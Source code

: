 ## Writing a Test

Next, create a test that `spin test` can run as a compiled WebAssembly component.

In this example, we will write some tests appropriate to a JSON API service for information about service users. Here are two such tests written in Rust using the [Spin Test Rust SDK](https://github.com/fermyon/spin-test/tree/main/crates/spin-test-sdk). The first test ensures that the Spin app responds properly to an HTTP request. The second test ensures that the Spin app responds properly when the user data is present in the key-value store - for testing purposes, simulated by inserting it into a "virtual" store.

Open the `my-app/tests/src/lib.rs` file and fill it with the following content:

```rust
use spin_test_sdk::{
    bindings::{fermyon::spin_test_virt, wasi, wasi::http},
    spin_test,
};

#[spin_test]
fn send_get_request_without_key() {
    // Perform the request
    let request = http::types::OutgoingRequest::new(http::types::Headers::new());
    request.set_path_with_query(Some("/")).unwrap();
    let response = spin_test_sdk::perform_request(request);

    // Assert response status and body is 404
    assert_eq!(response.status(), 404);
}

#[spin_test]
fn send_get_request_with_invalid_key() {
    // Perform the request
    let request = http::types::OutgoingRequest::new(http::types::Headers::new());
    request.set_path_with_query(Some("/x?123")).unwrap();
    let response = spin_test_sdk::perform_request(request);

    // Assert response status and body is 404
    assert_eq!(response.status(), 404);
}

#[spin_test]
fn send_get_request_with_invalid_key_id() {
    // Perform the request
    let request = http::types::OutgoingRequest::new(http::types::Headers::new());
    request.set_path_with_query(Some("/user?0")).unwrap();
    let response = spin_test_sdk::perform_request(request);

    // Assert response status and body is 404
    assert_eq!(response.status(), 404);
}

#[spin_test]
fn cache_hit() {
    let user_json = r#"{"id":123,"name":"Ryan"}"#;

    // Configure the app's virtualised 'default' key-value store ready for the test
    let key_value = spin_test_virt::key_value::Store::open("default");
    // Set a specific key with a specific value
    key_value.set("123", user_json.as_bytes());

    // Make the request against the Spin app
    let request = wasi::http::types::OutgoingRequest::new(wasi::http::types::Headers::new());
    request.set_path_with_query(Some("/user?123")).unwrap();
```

* * *

_Your assignment_
Each record above should be output again exactly.

_Your response_
Source code

: ## Writing a Test

Next, create a test that `spin test` can run as a compiled WebAssembly component.

In this example, we will write some tests appropriate to a JSON API service for information about service users. Here are two such tests written in Rust using the [Spin Test Rust SDK](https://github.com/fermyon/spin-test/tree/main/crates/spin-test-sdk). The first test ensures that the Spin app responds properly to an HTTP request. The second test ensures that the Spin app responds properly when the user data is present in the key-value store - for testing purposes, simulated by inserting it into a "virtual" store.

Open the `my-app/tests/src/lib.rs` file and fill it with the following content:

```rust
use spin_test_sdk::{
    bindings::{fermyon::spin_test_virt, wasi, wasi::http},
    spin_test,
};

#[spin_test]
fn send_get_request_without_key() {
    // Perform the request
    let request = http::types::OutgoingRequest::new(http::types::Headers::new());
    request.set_path_with_query(Some("/")).unwrap();
    let response = spin_test_sdk::perform_request(request);

    // Assert response status and body is 404
    assert_eq!(response.status(), 404);
}

#[spin_test]
fn send_get_request_with_invalid_key() {
    // Perform the request
    let request = http::types::OutgoingRequest::new(http::types::Headers::new());
    request.set_path_with_query(Some("/x?123")).unwrap();
    let response = spin_test_sdk::perform_request(request);

    // Assert response status and body is 404
    assert_eq!(response.status(), 404);
}

#[spin_test]
fn send_get_request_with_invalid_key_id() {
    // Perform the request
    let request = http::types::OutgoingRequest::new(http::types::Headers::new());
    request.set_path_with_query(Some("/user?0")).unwrap();
    let response = spin_test_sdk::perform_request(request);

    // Assert response status and body is 404
    assert_eq!(response.status(), 404);
}

#[spin_test]
fn cache_hit() {
    let user_json = r#"{"id":123,"name":"Ryan"}"#;

    // Configure the app's virtualised 'default' key-value store ready for the test
    let key_value = spin_test_virt::key_value::Store::open("default");
    // Set a specific key with a specific value
    key_value.set("123", user_json.as_bytes());

    // Make the request against the Spin app
    let request = wasi::http::types::OutgoingRequest::new(wasi::http::types::Headers::new());
    request.set_path_with_query(Some("/user?123")).unwrap();
```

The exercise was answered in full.